# Rescues following up on adoptions?



## Hilary (Apr 12, 2005)

Are there any rescues that have any formal follow up with adopters after the fosters move to their new homes - besides the follow up that foster parents do? VGSR is looking into ways to better help us keep track of our dogs after they are adopted and I thought this web board would be a great place to start. We'd prefer not to reinvent the wheel!

Thanks.


----------



## dbailey (Apr 16, 2008)

The rescue I got my girl from never checked up on her, haven't heard anything from them.


----------



## Jazy's mom (Jan 5, 2004)

I am still a very small rescue and only have a dozen or so fosters that have been adopted out, so I don't really have anything formal in place. I do try and call the adopters every few months and see how things are going. 

I have thought about putting together an email distribution list of all the adopters, so I could send out a monthly email / newsletter. My hope would be that the adopters would send in pics and stories about their adopted dogs to add to the newsletter.


----------



## oregongsdr111 (Nov 20, 2005)

We have a spread sheet that all adoptions go on.
It lists the phone number, e-mail, owner name, date adopted, dates the follow ups happen, and a comment section.

We follow up after 24 hours / two weeks / three months / one year / and once a year after that.
As the inventory has gotten larger, we have assigned it as a job responsibility. 


From one year on we do it mostly through e-mail. We ask for a photo of the dog with the family, every year. If we do not get one we let the folks know we will be doing the follow up home visit they acknowledged on the contract.

Most folks are happy to send us the e-mail and photos. They like to brag on how the dog is doing. 

The date we call / e-mail is logged on the spread sheet.

I then copy the information to the dogs individule file with any comments made. It has been helpful as we were able to figure out that three littermates we got from a Washington Shelter all have similar health issues going on.


----------



## lheberg3 (Jun 18, 2008)

I am a volunteer and foster for Big Dogs, Big Hearts Rescue. Seeing as this is my first post, please bear with me!

We follow up with adoptions usually on the second day, after the first week and then typically about once a month after that. We encourage all fosters to keep in contact with all of their “families.” We love pictures and follow-ups. We do all of this through either phone or e-mail. 

There has even been a few times where fosters have been adopted out and the families requested some help. A handful of our volunteers have gone directly to homes to help with any problems, and also to offer suggestions. We make sure that when the dog is adopted that the family is aware that we always have an open line of communication available and that if they need anything we are there to help. On a few occasions I have actually “doggie sat” a few of my fosters while their families have gone out of town, or on vacation.

We also love and encourage all of our families to bring the fosters to our Meet and Greet if and when they are able. It not only is a way for us to get to see them again and to catch up, but this also can help with continued socialization of the dog!


----------



## Hilary (Apr 12, 2005)

Thanks. This is very helpful information. Do you have your fosters do the early follow up and then have a single person to the outlier follow up?

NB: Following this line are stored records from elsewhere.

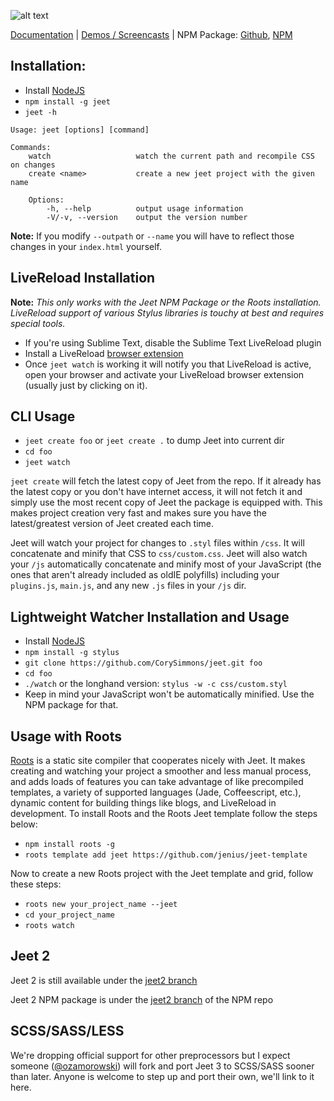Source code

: ![alt text](https://raw.github.com/CorySimmons/jeetframework.com/master/img/jeet_logo_sm.png "Jeet CSS Framework")

[Documentation](http://jeetframework.com) | [Demos / Screencasts](http://jeetframework.com/demos) | NPM Package: [Github](https://github.com/CorySimmons/jeet-npm), [NPM](https://npmjs.org/package/jeet)

Installation:
---

- Install [NodeJS](http://nodejs.org)
- `npm install -g jeet`
- `jeet -h`

```
Usage: jeet [options] [command]

Commands:
    watch                   watch the current path and recompile CSS on changes
    create <name>           create a new jeet project with the given name

    Options:
        -h, --help          output usage information
        -V/-v, --version    output the version number
```

**Note:** If you modify `--outpath` or `--name` you will have to reflect those changes in your `index.html` yourself.

LiveReload Installation
---

**Note:** *This only works with the Jeet NPM Package or the Roots installation. LiveReload support of various Stylus libraries is touchy at best and requires special tools.*

- If you're using Sublime Text, disable the Sublime Text LiveReload plugin
- Install a LiveReload [browser extension](http://feedback.livereload.com/knowledgebase/articles/86242-how-do-i-install-and-use-the-browser-extensions-)
- Once `jeet watch` is working it will notify you that LiveReload is active, open your browser and activate your LiveReload browser extension (usually just by clicking on it).

CLI Usage
---

- `jeet create foo` or `jeet create .` to dump Jeet into current dir
- `cd foo`
- `jeet watch`

`jeet create` will fetch the latest copy of Jeet from the repo. If it already has the latest copy or you don't have internet access, it will not fetch it and simply use the most recent copy of Jeet the package is equipped with. This makes project creation very fast and makes sure you have the latest/greatest version of Jeet created each time.

Jeet will watch your project for changes to `.styl` files within `/css`. It will concatenate and minify that CSS to `css/custom.css`. Jeet will also watch your `/js` automatically concatenate and minify most of your JavaScript (the ones that aren't already included as oldIE polyfills) including your `plugins.js`, `main.js`, and any new `.js` files in your `/js` dir.

Lightweight Watcher Installation and Usage
---

- Install [NodeJS](http://nodejs.org)
- `npm install -g stylus`
- `git clone https://github.com/CorySimmons/jeet.git foo`
- `cd foo`
- `./watch` or the longhand version: `stylus -w -c css/custom.styl`
- Keep in mind your JavaScript won't be automatically minified. Use the NPM package for that.

Usage with Roots
---

[Roots](http://roots.cx) is a static site compiler that cooperates nicely with Jeet. It makes creating and watching your project a smoother and less manual process, and adds loads of features you can take advantage of like precompiled templates, a variety of supported languages (Jade, Coffeescript, etc.), dynamic content for building things like blogs, and LiveReload in development. To install Roots and the Roots Jeet template follow the steps below:

- `npm install roots -g`
- `roots template add jeet https://github.com/jenius/jeet-template`

Now to create a new Roots project with the Jeet template and grid, follow these steps:

- `roots new your_project_name --jeet`
- `cd your_project_name`
- `roots watch`

Jeet 2
---

Jeet 2 is still available under the [jeet2 branch](https://github.com/CorySimmons/jeet/tree/jeet2)

Jeet 2 NPM package is under the [jeet2 branch](https://github.com/CorySimmons/jeet-npm/tree/jeet2) of the NPM repo

SCSS/SASS/LESS
---

We're dropping official support for other preprocessors but I expect someone ([@ozamorowski](https://github.com/ozamorowski)) will fork and port Jeet 3 to SCSS/SASS sooner than later. Anyone is welcome to step up and port their own, we'll link to it here.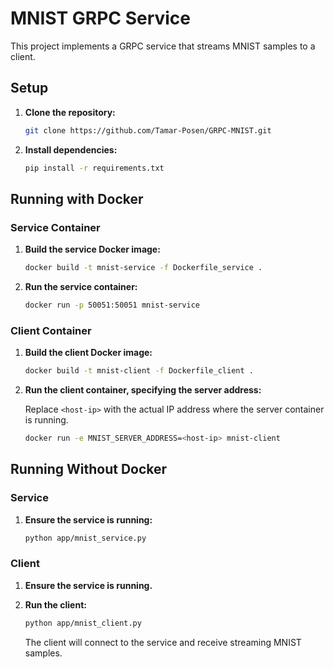# MNIST GRPC Service

This project implements a GRPC service that streams MNIST samples to a client.

## Setup

1. **Clone the repository:**

    ```bash
    git clone https://github.com/Tamar-Posen/GRPC-MNIST.git
    ```

2. **Install dependencies:**

    ```bash
    pip install -r requirements.txt
    ```

## Running with Docker

### Service Container

1. **Build the service Docker image:**

    ```bash
    docker build -t mnist-service -f Dockerfile_service .
    ```

2. **Run the service container:**

    ```bash
    docker run -p 50051:50051 mnist-service
    ```

### Client Container

1. **Build the client Docker image:**

    ```bash
    docker build -t mnist-client -f Dockerfile_client .
    ```

2. **Run the client container, specifying the server address:**

    Replace `<host-ip>` with the actual IP address where the server container is running.

    ```bash
    docker run -e MNIST_SERVER_ADDRESS=<host-ip> mnist-client
    ```

## Running Without Docker

### Service

1. **Ensure the service is running:**

    ```bash
    python app/mnist_service.py
    ```

### Client

1. **Ensure the service is running.**

2. **Run the client:**

    ```bash
    python app/mnist_client.py
    ```

    The client will connect to the service and receive streaming MNIST samples.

When you find similar health issues, for instance with the littermates, do you then share it with the other adopters of the litter?


----------



## oregongsdr111 (Nov 20, 2005)

We actually have a member of the rescue do all the follow ups.
If the adopter has specific questions we hook the foster back up with them.

If we obtain any health or behavior knowledge that adopters should know we pass it along via e-mail, or a call if it is urgent.

With our pups the owners wanted to talk to each other, so we passed along each others info.

I copied the general process from the County Shelter I used to work at, and made it work for us.


----------



## Timber1 (May 19, 2007)

Hillary, our rescue does follow up a bit, but mostly from the folks that adopted a rescue dog. Of course we require a home nspection. references, etc. We also in most cases require some type of training.

But actually a follow up, no.

So far, so good, because most of the folks that adopt from us keep in touch.


----------



## Hilary (Apr 12, 2005)

Do you have any standard forms that you use for follow up? Thanks.


----------



## oregongsdr111 (Nov 20, 2005)

I can no longer get photobucket to work for me. 
If you e-mail me I can attach our current form for you.
[email protected]


----------



## Hilary (Apr 12, 2005)

Thanks, Paula. I sent you an email.

Hilary


----------



## southerncharm (Feb 16, 2009)

When I was doing rescue work, I would contact adopters back after 24 hours, 2 weeks, 6 weeks, 6 months, then once a year. I would usually email first, and if I didn't get a response or felt that something seemed off, I would then call. I also would call the vet 1 year later to make sure the adopter has been continuing vet care. Even with all that, I managed to lose complete contact with the last dog I placed. The owner's stopped answering emails, turned off phone, moved, and when I called their vet - they'd never even SEEN the dog!







Needless to say, I still worry every day about that dog. I had gotten references, and done a home visit on this couple, and never would has suspected that they'd disappear and break their adoption agreement. 

I still keep up with the dogs whom I placed on my own, at least once a year I contact their owners for updates.


----------